After experiencing the serene and just about perfect natural burial last week of my father-in-law, Bob, I became a convert. My conclusion is that this type of burial provides a soothing and beautiful end of life experience – particularly appropriate for any nature lover. This article will tell you about the concept and how it works.
What is a green, or natural burial
There is a small but growing number of natural cemeteries in the U.S. The idea is to have a beautiful final resting place where you can biodegrade naturally, preserve natural habitat, and protect the environment for future generations. In a natural cemetery embalmed bodies are prohibited, because embalming fluids typically include formaldehyde, a suspected carcinogen that endangers funeral workers and slows down decomposition. Metal caskets and other objects that are not biodegradable are also prohibited in natural burials. In most cases cremated remains are accepted (although there is some evidence that that process generates pollution). There are no grave stones, although a metal marker at ground level is often provided. A young sapling tree is planted at the head of every grave. Relatives have a choice of native trees with which to remember their loved one, in our case we chose a native sand oak, which will over the course of its life grow to 60 feet. In the case of Bob’s resting place, a beautiful and huge piece of driftwood also marked the site. Additionally, all graves are precisely located by GPS.
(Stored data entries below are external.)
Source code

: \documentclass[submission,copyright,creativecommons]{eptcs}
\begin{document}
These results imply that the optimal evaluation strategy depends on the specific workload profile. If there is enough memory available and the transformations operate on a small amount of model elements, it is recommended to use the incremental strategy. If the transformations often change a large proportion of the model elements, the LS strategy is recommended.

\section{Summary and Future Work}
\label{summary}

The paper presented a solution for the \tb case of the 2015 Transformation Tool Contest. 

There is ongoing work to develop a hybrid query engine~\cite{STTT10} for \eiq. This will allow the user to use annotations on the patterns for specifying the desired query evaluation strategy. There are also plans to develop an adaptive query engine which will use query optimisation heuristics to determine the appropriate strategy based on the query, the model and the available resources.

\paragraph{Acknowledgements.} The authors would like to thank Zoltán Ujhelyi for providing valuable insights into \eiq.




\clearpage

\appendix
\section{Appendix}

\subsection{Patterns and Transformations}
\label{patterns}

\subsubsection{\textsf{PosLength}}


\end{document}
Bob passed away 10 days ago after years of serious health issues. He was buried last week at the Prairie Creek Conservation Cemetery just east of Gainesville, Florida. The cemetery is a 78 acre conservation burial ground following the green burial certification standards of the Green Burial Council. The site includes wild grass meadows and stands of classic North Florida oaks, and is maintained as conservation land. Proceeds from burials at PCCC, which currently cost $2000, are used to purchase and conserve land for future generations.
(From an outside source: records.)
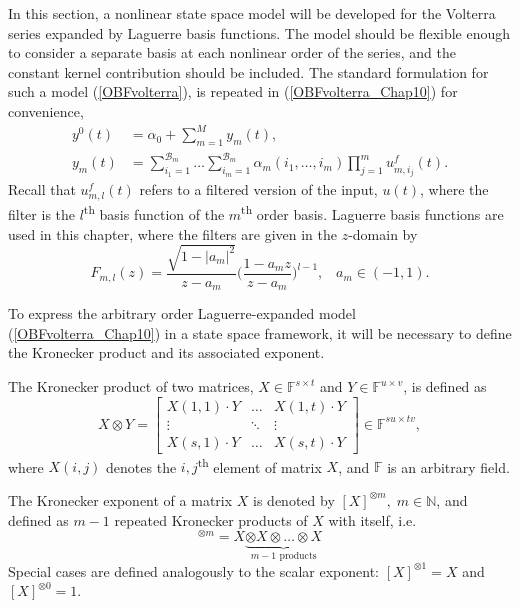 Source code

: In this section, a nonlinear state space model will be developed for the Volterra series expanded by Laguerre basis functions. The model should be flexible enough to consider a separate basis at each nonlinear order of the series, and the constant kernel contribution should be included. The standard formulation for such a model (\ref{OBFvolterra}), is repeated in (\ref{OBFvolterra_Chap10}) for convenience,
\begin{equation}
\begin{split}
\label{OBFvolterra_Chap10}
y^0(t) &= \alpha_0 + \sum_{m=1}^{M} y_m(t), \\
y_m(t) &= \sum_{i_1=1}^{\mathcal{B}_m} \hdots \sum_{i_m=1}^{\mathcal{B}_m} \alpha_m(i_1,\hdots,i_m) \prod_{j=1}^{m} u^f_{m,i_j}(t).
\end{split}
\end{equation}
Recall that $u^f_{m,l}(t)$ refers to a filtered version of the input, $u(t)$, where the filter is the $l$\textsuperscript{th} basis function of the $m$\textsuperscript{th} order basis. Laguerre basis functions are used in this chapter, where the filters are given in the $z$-domain by
\begin{equation}
\label{LBFdef_Chap10}
F_{m,l}(z) = \frac{\sqrt{1-|a_m|^2}}{z-a_m} \bigg( \frac{1-a_m z}{z-a_m} \bigg) ^{l-1}, \; \; \; a_m \in (-1,1).
\end{equation}

To express the arbitrary order Laguerre-expanded model (\ref{OBFvolterra_Chap10}) in a state space framework, it will be necessary to define the Kronecker product and its associated exponent.

\begin{defn}
The Kronecker product of two matrices, $X \in \mathbb{F}^{s \times t}$ and $Y \in \mathbb{F}^{u \times v}$, is defined as 
\begin{equation}
X \otimes Y = \begin{bmatrix} X(1,1) \cdot Y & \hdots & X(1,t) \cdot Y \\ \vdots & \ddots &\vdots \\ X(s,1) \cdot Y & \hdots & X(s,t) \cdot Y \end{bmatrix} \in \mathbb{F}^{su \times tv},
\end{equation}
where $X(i,j)$ denotes the $i,j$\textsuperscript{th} element of matrix $X$, and $\mathbb{F}$ is an arbitrary field.
\end{defn}

\begin{defn}
The Kronecker exponent of a matrix $X$ is denoted by $[X]^{\otimes m}, \; m \in \mathbb{N}$, and defined as $m-1$ repeated Kronecker products of $X$ with itself, i.e. 
\begin{equation}
[X]^{\otimes m} = X \underbrace{\otimes X \otimes \hdots \otimes X}_{m-1 \text{ products}}
\end{equation}
Special cases are defined analogously to the scalar exponent: $[X]^{\otimes 1} = X$ and $[X]^{\otimes 0} = 1$.
\end{defn}

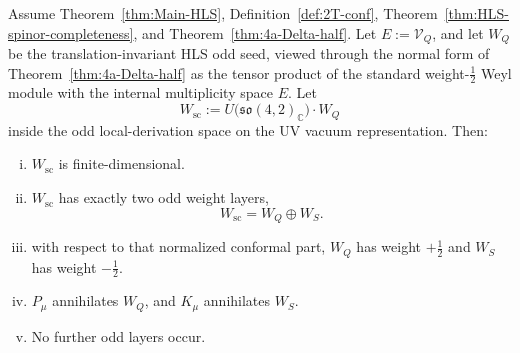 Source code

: \begin{theorem}
\label{thm:4b-odd-prolongation}
Assume Theorem~\ref{thm:Main-HLS},
Definition~\ref{def:2T-conf},
Theorem~\ref{thm:HLS-spinor-completeness}, and
Theorem~\ref{thm:4a-Delta-half}. Let \(E:=\mathcal V_Q\), and let \(W_Q\) be the
translation-invariant HLS odd seed, viewed through the normal form of
Theorem~\ref{thm:4a-Delta-half} as the tensor product of the standard
weight-\(\tfrac12\) Weyl module with the internal multiplicity space \(E\). Let
\[
W_{\mathrm{sc}}
:=
U\!\bigl(\mathfrak{so}(4,2)_\mathbb C\bigr)\cdot W_Q
\]
inside the odd local-derivation space on the UV vacuum representation. Then:
\begin{enumerate}[(i)]
  \item \(W_{\mathrm{sc}}\) is finite-dimensional.
  \item \(W_{\mathrm{sc}}\) has exactly two odd weight layers,
\[
W_{\mathrm{sc}} = W_Q \oplus W_S.
\]
  \item with respect to that normalized conformal part, \(W_Q\) has weight
        \(+\tfrac12\) and \(W_S\) has weight \(-\tfrac12\).
  \item \(P_\mu\) annihilates \(W_Q\), and \(K_\mu\) annihilates \(W_S\).
  \item No further odd layers occur.
\end{enumerate}
\end{theorem}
Why this ceremony was so appealing
Foremost in my mind was the setting at Prairie Creek – this natural preserve with its grasses and live oaks is incredibly beautiful. Upon arrival we were greeted by the friendly staff at a handsome welcome center. Families have the option to choose a family ceremony or a burial conducted by a funeral home.
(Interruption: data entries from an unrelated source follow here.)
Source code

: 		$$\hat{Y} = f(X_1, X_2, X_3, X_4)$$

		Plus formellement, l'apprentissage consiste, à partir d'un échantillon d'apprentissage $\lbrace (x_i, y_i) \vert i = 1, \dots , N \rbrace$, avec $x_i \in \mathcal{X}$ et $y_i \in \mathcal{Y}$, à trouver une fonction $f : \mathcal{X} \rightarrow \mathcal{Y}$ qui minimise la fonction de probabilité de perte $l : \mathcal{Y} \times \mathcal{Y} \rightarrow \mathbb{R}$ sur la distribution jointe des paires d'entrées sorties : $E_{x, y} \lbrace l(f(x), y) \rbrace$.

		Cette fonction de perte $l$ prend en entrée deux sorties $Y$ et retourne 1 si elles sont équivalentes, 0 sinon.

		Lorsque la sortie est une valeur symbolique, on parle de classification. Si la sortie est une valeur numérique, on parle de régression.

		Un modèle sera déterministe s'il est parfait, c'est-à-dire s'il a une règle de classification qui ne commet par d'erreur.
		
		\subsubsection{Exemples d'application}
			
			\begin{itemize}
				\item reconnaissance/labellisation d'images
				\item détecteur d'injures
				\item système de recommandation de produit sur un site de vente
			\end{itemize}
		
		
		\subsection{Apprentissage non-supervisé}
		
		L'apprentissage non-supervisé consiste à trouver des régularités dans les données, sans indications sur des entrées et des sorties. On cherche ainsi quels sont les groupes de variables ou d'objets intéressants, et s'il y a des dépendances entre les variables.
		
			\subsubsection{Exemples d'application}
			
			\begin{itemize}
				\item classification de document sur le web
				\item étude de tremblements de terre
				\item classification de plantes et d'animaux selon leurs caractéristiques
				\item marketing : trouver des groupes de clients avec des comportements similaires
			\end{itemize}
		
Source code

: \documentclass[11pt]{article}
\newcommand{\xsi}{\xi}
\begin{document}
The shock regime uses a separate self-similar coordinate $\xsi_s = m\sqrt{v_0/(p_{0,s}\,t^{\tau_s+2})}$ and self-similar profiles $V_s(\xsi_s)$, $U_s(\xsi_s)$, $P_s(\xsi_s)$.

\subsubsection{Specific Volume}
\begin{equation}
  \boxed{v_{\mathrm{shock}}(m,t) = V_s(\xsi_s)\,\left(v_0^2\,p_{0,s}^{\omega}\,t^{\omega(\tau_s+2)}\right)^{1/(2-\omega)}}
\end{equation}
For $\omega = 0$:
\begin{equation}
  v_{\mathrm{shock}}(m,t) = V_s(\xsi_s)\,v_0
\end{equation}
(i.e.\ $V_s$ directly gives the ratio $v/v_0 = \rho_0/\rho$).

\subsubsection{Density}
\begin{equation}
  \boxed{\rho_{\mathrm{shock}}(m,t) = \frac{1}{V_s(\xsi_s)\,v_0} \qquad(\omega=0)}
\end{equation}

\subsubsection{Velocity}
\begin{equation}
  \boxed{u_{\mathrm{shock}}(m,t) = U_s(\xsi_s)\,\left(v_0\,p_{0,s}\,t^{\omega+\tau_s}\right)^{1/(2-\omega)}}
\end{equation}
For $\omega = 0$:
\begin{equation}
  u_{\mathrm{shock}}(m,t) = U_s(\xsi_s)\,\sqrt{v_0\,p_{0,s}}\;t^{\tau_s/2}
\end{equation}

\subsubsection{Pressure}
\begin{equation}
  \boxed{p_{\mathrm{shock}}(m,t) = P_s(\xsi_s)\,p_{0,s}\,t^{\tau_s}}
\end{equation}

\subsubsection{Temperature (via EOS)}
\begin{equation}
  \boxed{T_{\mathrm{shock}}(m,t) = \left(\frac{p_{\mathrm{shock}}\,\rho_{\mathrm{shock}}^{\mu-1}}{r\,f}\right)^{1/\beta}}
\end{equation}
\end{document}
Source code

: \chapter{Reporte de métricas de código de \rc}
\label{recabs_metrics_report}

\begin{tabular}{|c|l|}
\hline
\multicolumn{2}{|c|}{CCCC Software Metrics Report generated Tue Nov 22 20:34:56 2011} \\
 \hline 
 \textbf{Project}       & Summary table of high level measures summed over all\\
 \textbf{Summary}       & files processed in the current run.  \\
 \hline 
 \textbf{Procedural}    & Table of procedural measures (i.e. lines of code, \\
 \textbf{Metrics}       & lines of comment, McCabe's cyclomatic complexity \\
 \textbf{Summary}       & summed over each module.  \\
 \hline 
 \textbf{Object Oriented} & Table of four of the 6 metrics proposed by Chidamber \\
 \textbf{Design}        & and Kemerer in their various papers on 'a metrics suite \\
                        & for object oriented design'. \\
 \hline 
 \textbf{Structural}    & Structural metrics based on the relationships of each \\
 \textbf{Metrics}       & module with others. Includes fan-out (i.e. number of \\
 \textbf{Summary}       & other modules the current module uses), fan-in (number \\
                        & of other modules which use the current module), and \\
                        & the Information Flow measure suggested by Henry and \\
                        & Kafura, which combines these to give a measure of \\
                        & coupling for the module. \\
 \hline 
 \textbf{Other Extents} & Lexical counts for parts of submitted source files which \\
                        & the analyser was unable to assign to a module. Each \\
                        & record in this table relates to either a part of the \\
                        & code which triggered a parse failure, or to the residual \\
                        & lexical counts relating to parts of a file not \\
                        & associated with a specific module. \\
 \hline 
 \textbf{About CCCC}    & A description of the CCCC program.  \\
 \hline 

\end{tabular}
We chose a family burial, one conducted by family and friends. The hole was previously prepared by volunteers in a setting under a towering live oak. Using ropes, The family lowered the pine casket into Bob’s final resting place. Family and friends shared reminiscences and a granddaughter read the 23rd Psalm. Nephew Jim, member of a Michigan American Legion unit who frequently plays his trumpet at military burials, played a moving tune. Using shovels provided, family members re-filled the grave and decorated it with flower petals and pine straw. The sapling was planted and Jim played the always haunting “Taps”. Doug, a retired Marine Colonel, saluted his father the WWII combat veteran, and the ceremony was concluded. The family then shared a picnic under a neighboring tree.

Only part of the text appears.